(Records from a data collection)
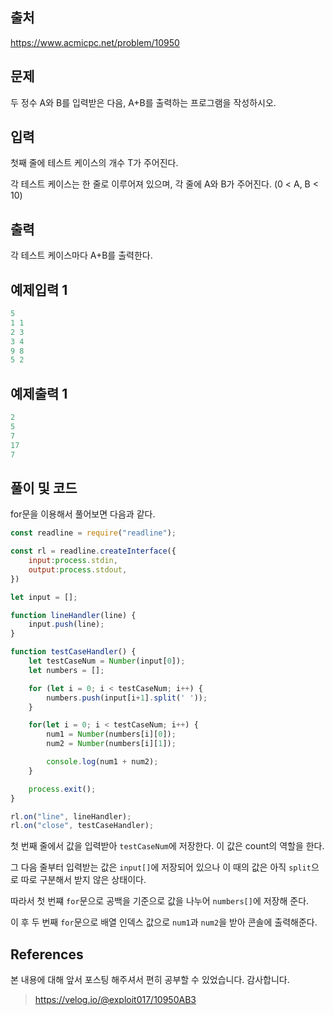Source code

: ## 출처

https://www.acmicpc.net/problem/10950 





## 문제

두 정수 A와 B를 입력받은 다음, A+B를 출력하는 프로그램을 작성하시오.





## 입력

첫째 줄에 테스트 케이스의 개수 T가 주어진다.



각 테스트 케이스는 한 줄로 이루어져 있으며, 각 줄에 A와 B가 주어진다. (0 < A, B < 10)





## 출력

각 테스트 케이스마다 A+B를 출력한다.





## 예제입력 1

```javascript
5
1 1
2 3
3 4
9 8
5 2
```



## 예제출력 1

```javascript
2
5
7
17
7
```







## 풀이 및 코드

for문을 이용해서 풀어보면 다음과 같다.

```javascript
const readline = require("readline");

const rl = readline.createInterface({
    input:process.stdin,
    output:process.stdout,
})

let input = [];

function lineHandler(line) {
    input.push(line);
}

function testCaseHandler() {
    let testCaseNum = Number(input[0]);
    let numbers = [];

    for (let i = 0; i < testCaseNum; i++) {
        numbers.push(input[i+1].split(' '));
    }

    for(let i = 0; i < testCaseNum; i++) {
        num1 = Number(numbers[i][0]);
        num2 = Number(numbers[i][1]);

        console.log(num1 + num2);
    }

    process.exit();
}

rl.on("line", lineHandler);
rl.on("close", testCaseHandler);
```



첫 번째 줄에서 값을 입력받아 `testCaseNum`에 저장한다. 이 값은 count의 역할을 한다.



그 다음 줄부터 입력받는 값은 `input[]`에 저장되어 있으나 이 때의 값은 아직 `split`으로 따로 구분해서 받지 않은 상태이다.



따라서 첫 번쨰 `for`문으로 공백을 기준으로 값을 나누어 `numbers[]`에 저장해 준다.



이 후 두 번째 `for`문으로 배열 인덱스 값으로 `num1`과 `num2`을 받아 콘솔에 출력해준다.





## References

본 내용에 대해 앞서 포스팅 해주셔서 편히 공부할 수 있었습니다. 감사합니다.

>https://velog.io/@exploit017/10950AB3
>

» **Required action**
Beginning with the line that has "받아 콘솔에 출력해준다.", set down every line of the entries above through the final one, unchanged.

» **Response to this task**
이 후 두 번째 `for`문으로 배열 인덱스 값으로 `num1`과 `num2`을 받아 콘솔에 출력해준다.





## References

본 내용에 대해 앞서 포스팅 해주셔서 편히 공부할 수 있었습니다. 감사합니다.

>https://velog.io/@exploit017/10950AB3
>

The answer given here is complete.